(WHAT TO DO) Extract, from the records beneath this instruction, each line that contains the word "mathcal".

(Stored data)
►

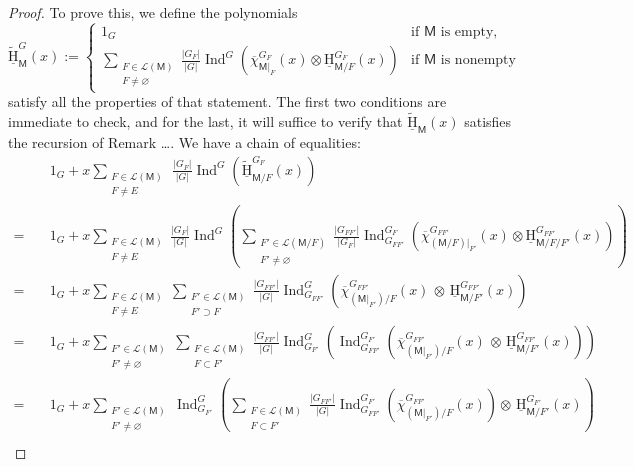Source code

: \documentclass[11pt, a4paper, english]{amsart}
\theoremstyle{teoremas}
\theoremstyle{definition}
\newcommand{\M}{\mathsf{M}}
\newcommand{\uH}{\underline{\mathrm{H}}}
\newcommand{\Ind}{\operatorname{Ind}}
\begin{document}
\begin{proof}
    To prove this, we define the polynomials
    \[ \widetilde{\uH}_{\M}^G(x) := 
    \begin{cases} 1_G & \text{if $\M$ is empty,}\\ \displaystyle\sum_{\substack{F\in\mathcal{L}(\M)\\ F\neq\varnothing}} \frac{|G_F|}{|G|}\Ind^G\left(\overline{\chi}_{\M|_F}^{G_F}(x)\otimes \uH_{\M/F}^{G_F}(x)\right) & \text{if $\M$ is nonempty}
    \end{cases}\]
    satisfy all the properties of that statement. The first two conditions are immediate to check, and for the last, it will suffice to verify that $\widetilde{\uH}_{\M}(x)$ satisfies the recursion of Remark \dots. We have a chain of equalities:
    \begin{align}
        &1_G + x\sum_{\substack{F\in\mathcal{L}(\M)\\ F\neq E}}\,\frac{|G_{F}|}{|G|}\Ind^G\left(\widetilde{\uH}_{\M/F}^{G_F}(x)\right)\nonumber\\ 
        =\quad &1_G + x\sum_{\substack{F\in \mathcal{L}(\M)\\F\neq E}}\frac{|G_{F}|}{|G|}\Ind^G\left(\sum_{\substack{F'\in \mathcal{L}(\M/F)\\F'\neq \varnothing}}\frac{|G_{FF'}|}{|G_F|}\Ind_{G_{FF'}}^{G_F}\left(\overline{\chi}_{(\M/F)|_{F'}}^{G_{FF'}}(x)\otimes \uH_{\M/F/F'}^{G_{FF'}}(x)\right)\right) \nonumber\\
        =\quad &1_G + x\sum_{\substack{F\in \mathcal{L}(\M)\\F\neq E}} \sum_{\substack{F'\in \mathcal{L}(\M)\\F'\supset F}} \frac{|G_{FF'}|}{|G|}\Ind_{G_{FF'}}^G\left(\overline{\chi}_{(\M|_{F'})/F}^{G_{FF'}}(x)\,\otimes\, \uH_{\M/F'}^{G_{FF'}}(x)\right)\nonumber\\
        =\quad &1_G + x\sum_{\substack{F'\in \mathcal{L}(\M)\\F'\neq \varnothing}} \sum_{\substack{F\in \mathcal{L}(\M)\\F\subset F'}} \frac{|G_{FF'}|}{|G|}\Ind_{G_{F'}}^G\left(\Ind_{G_{FF'}}^{G_{F'}}\left(\overline{\chi}_{(\M|_{F'})/F}^{G_{FF'}}(x)\,\otimes\, \uH_{\M/F'}^{G_{FF'}}(x)\right)\right)\nonumber\\
        =\quad &1_G + x\sum_{\substack{F'\in \mathcal{L}(\M)\\F'\neq \varnothing}} \Ind_{G_{F'}}^G\left( \sum_{\substack{F\in \mathcal{L}(\M)\\F\subset F'}} \frac{|G_{FF'}|}{|G|}\Ind_{G_{FF'}}^{G_{F'}}\left(\overline{\chi}_{(\M|_{F'})/F}^{G_{FF'}}(x)\right)\otimes\, \uH_{\M/F'}^{G_{F'}}(x)\right)\nonumber\\

\end{align}
\end{proof}
\end{document}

◄

(TASK RESPONSE)
    \begin{cases} 1_G & \text{if $\M$ is empty,}\\ \displaystyle\sum_{\substack{F\in\mathcal{L}(\M)\\ F\neq\varnothing}} \frac{|G_F|}{|G|}\Ind^G\left(\overline{\chi}_{\M|_F}^{G_F}(x)\otimes \uH_{\M/F}^{G_F}(x)\right) & \text{if $\M$ is nonempty}
        &1_G + x\sum_{\substack{F\in\mathcal{L}(\M)\\ F\neq E}}\,\frac{|G_{F}|}{|G|}\Ind^G\left(\widetilde{\uH}_{\M/F}^{G_F}(x)\right)\nonumber\\ 
        =\quad &1_G + x\sum_{\substack{F\in \mathcal{L}(\M)\\F\neq E}}\frac{|G_{F}|}{|G|}\Ind^G\left(\sum_{\substack{F'\in \mathcal{L}(\M/F)\\F'\neq \varnothing}}\frac{|G_{FF'}|}{|G_F|}\Ind_{G_{FF'}}^{G_F}\left(\overline{\chi}_{(\M/F)|_{F'}}^{G_{FF'}}(x)\otimes \uH_{\M/F/F'}^{G_{FF'}}(x)\right)\right) \nonumber\\
        =\quad &1_G + x\sum_{\substack{F\in \mathcal{L}(\M)\\F\neq E}} \sum_{\substack{F'\in \mathcal{L}(\M)\\F'\supset F}} \frac{|G_{FF'}|}{|G|}\Ind_{G_{FF'}}^G\left(\overline{\chi}_{(\M|_{F'})/F}^{G_{FF'}}(x)\,\otimes\, \uH_{\M/F'}^{G_{FF'}}(x)\right)\nonumber\\
        =\quad &1_G + x\sum_{\substack{F'\in \mathcal{L}(\M)\\F'\neq \varnothing}} \sum_{\substack{F\in \mathcal{L}(\M)\\F\subset F'}} \frac{|G_{FF'}|}{|G|}\Ind_{G_{F'}}^G\left(\Ind_{G_{FF'}}^{G_{F'}}\left(\overline{\chi}_{(\M|_{F'})/F}^{G_{FF'}}(x)\,\otimes\, \uH_{\M/F'}^{G_{FF'}}(x)\right)\right)\nonumber\\
        =\quad &1_G + x\sum_{\substack{F'\in \mathcal{L}(\M)\\F'\neq \varnothing}} \Ind_{G_{F'}}^G\left( \sum_{\substack{F\in \mathcal{L}(\M)\\F\subset F'}} \frac{|G_{FF'}|}{|G|}\Ind_{G_{FF'}}^{G_{F'}}\left(\overline{\chi}_{(\M|_{F'})/F}^{G_{FF'}}(x)\right)\otimes\, \uH_{\M/F'}^{G_{F'}}(x)\right)\nonumber\\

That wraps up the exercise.